- **DATASET ENTRIES**:
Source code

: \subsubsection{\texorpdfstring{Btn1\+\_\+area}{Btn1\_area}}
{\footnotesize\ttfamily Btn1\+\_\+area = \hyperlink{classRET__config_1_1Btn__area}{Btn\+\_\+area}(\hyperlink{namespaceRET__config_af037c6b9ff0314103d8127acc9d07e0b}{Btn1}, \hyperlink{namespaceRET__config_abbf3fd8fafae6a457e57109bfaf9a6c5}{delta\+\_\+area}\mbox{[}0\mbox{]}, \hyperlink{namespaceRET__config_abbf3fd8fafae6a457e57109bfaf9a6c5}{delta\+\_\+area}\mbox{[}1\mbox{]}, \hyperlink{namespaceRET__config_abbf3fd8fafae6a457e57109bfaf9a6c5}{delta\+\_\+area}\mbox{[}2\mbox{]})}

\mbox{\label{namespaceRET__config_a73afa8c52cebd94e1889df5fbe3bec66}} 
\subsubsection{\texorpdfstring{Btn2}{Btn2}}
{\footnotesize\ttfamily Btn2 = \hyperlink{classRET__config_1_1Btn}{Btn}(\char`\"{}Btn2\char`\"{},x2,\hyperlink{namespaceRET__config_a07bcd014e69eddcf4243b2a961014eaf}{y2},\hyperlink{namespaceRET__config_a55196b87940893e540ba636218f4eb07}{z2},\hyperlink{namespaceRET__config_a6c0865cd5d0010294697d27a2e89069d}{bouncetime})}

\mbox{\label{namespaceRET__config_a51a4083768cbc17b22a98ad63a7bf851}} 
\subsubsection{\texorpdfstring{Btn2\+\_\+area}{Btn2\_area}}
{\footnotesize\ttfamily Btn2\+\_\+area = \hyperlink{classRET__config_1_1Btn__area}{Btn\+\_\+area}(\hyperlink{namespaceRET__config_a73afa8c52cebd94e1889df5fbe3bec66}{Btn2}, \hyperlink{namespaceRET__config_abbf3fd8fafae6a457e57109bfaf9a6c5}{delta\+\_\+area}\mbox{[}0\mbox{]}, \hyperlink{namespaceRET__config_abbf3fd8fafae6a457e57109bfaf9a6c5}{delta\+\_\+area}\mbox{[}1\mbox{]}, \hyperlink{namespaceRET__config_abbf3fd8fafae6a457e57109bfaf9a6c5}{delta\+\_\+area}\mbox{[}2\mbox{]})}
...
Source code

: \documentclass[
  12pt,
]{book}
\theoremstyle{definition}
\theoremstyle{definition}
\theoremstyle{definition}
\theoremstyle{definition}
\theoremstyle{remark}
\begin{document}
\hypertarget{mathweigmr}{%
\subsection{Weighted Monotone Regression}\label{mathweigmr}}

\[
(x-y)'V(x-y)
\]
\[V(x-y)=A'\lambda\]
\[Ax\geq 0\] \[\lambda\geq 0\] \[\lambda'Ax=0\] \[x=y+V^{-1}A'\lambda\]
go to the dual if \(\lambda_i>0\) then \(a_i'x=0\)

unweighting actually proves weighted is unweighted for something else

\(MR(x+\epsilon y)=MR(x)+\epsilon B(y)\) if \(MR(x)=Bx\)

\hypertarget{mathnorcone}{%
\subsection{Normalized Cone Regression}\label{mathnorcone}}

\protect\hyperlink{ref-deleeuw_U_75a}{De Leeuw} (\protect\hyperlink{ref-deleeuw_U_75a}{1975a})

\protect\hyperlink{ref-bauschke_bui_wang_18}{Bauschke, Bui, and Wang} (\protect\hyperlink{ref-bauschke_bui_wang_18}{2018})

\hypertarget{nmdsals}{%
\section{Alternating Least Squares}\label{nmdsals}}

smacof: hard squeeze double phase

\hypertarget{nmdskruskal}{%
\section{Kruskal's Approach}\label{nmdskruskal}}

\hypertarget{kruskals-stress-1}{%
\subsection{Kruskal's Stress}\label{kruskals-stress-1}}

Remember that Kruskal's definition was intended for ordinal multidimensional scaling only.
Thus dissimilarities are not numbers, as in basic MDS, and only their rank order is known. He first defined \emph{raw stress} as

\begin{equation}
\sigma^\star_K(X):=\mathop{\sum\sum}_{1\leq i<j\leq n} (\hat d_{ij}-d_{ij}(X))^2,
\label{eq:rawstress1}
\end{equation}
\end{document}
==
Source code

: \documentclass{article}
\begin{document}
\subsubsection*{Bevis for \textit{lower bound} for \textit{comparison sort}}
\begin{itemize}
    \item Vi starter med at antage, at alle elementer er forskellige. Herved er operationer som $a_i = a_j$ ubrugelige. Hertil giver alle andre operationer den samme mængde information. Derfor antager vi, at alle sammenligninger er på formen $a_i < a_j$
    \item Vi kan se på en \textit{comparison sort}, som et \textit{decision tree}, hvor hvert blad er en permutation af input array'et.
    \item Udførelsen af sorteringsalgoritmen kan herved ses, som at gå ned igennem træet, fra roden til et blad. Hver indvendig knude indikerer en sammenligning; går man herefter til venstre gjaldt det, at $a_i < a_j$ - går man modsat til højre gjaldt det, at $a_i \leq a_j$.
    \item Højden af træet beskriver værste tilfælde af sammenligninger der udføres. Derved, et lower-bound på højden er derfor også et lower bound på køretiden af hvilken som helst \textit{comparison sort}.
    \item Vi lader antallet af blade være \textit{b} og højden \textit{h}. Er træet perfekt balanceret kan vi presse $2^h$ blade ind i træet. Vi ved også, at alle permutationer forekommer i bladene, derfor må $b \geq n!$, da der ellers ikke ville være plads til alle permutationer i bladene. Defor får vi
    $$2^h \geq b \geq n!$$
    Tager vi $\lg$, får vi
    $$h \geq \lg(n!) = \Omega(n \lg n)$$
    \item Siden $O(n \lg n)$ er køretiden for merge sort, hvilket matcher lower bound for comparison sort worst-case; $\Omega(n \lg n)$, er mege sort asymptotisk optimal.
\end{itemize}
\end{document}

- **TASK BRIEF**: In the material above, find the line containing "at $a_i \leq a_j$." and the line containing "Højden af træet", then write out exactly those two lines and every line between them, and nothing more.

- **WRITTEN RESPONSE**:
    \item Udførelsen af sorteringsalgoritmen kan herved ses, som at gå ned igennem træet, fra roden til et blad. Hver indvendig knude indikerer en sammenligning; går man herefter til venstre gjaldt det, at $a_i < a_j$ - går man modsat til højre gjaldt det, at $a_i \leq a_j$.
    \item Højden af træet beskriver værste tilfælde af sammenligninger der udføres. Derved, et lower-bound på højden er derfor også et lower bound på køretiden af hvilken som helst \textit{comparison sort}.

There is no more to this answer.